Below are entries; output exactly the lines from the one with "Màn hình hiển" to the one with "bộ truyện, rồi", both included, and nothing else.

» RECORD EXTRACTS
_ _ _ _ _ _ _

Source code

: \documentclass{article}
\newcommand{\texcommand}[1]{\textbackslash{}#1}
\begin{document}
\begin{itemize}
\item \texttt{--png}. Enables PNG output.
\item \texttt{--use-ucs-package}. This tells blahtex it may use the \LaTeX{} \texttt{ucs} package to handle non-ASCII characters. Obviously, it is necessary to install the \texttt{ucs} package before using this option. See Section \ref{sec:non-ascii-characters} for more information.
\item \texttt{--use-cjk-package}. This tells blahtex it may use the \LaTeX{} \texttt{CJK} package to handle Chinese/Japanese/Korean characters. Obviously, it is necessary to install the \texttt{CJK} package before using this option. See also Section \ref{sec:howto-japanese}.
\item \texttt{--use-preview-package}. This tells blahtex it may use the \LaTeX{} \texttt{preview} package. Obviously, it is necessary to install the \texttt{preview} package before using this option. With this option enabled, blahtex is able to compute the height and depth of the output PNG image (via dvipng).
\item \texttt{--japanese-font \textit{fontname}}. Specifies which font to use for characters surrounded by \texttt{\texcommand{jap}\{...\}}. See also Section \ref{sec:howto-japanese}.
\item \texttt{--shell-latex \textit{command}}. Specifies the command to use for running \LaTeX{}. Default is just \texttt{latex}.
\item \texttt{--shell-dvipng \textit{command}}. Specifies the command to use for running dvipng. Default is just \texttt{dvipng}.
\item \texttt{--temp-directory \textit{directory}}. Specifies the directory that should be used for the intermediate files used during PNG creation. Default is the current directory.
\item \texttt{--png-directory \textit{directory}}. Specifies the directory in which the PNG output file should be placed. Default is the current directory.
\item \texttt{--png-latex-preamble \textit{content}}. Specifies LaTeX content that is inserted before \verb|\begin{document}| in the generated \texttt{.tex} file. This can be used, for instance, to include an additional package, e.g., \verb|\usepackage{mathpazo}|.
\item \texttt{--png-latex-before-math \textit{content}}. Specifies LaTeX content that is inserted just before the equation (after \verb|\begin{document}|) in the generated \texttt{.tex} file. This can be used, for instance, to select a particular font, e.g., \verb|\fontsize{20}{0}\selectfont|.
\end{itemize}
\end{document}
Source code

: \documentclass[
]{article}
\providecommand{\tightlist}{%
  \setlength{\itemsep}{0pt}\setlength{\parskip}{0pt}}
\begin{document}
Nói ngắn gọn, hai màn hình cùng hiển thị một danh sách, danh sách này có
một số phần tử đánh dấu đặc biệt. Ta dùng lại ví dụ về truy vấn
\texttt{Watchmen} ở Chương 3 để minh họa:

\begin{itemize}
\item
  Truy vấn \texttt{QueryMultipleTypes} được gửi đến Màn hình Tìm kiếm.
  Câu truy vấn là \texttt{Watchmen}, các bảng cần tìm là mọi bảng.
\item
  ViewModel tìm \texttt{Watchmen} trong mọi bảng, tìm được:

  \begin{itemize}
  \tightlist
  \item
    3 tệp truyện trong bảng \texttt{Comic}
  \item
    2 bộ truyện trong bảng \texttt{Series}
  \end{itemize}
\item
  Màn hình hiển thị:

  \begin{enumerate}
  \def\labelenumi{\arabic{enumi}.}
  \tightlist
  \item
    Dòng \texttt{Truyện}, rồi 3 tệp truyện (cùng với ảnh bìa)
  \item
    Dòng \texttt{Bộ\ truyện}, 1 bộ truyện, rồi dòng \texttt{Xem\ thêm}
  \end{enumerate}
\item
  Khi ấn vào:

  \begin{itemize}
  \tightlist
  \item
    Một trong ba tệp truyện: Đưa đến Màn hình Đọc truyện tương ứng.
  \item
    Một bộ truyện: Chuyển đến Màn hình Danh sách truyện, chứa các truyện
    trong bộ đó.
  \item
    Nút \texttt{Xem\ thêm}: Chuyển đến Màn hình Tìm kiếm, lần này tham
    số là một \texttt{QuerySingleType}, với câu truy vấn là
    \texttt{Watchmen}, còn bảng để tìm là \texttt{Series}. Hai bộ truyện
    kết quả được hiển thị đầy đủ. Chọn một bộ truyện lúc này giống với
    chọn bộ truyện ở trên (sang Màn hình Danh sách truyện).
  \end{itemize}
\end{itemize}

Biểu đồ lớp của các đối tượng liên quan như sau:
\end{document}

_ _ _ _ _ _ _

» SOLUTION FOR THIS PROBLEM
  Màn hình hiển thị:

  \begin{enumerate}
  \def\labelenumi{\arabic{enumi}.}
  \tightlist
  \item
    Dòng \texttt{Truyện}, rồi 3 tệp truyện (cùng với ảnh bìa)
  \item
    Dòng \texttt{Bộ\ truyện}, 1 bộ truyện, rồi dòng \texttt{Xem\ thêm}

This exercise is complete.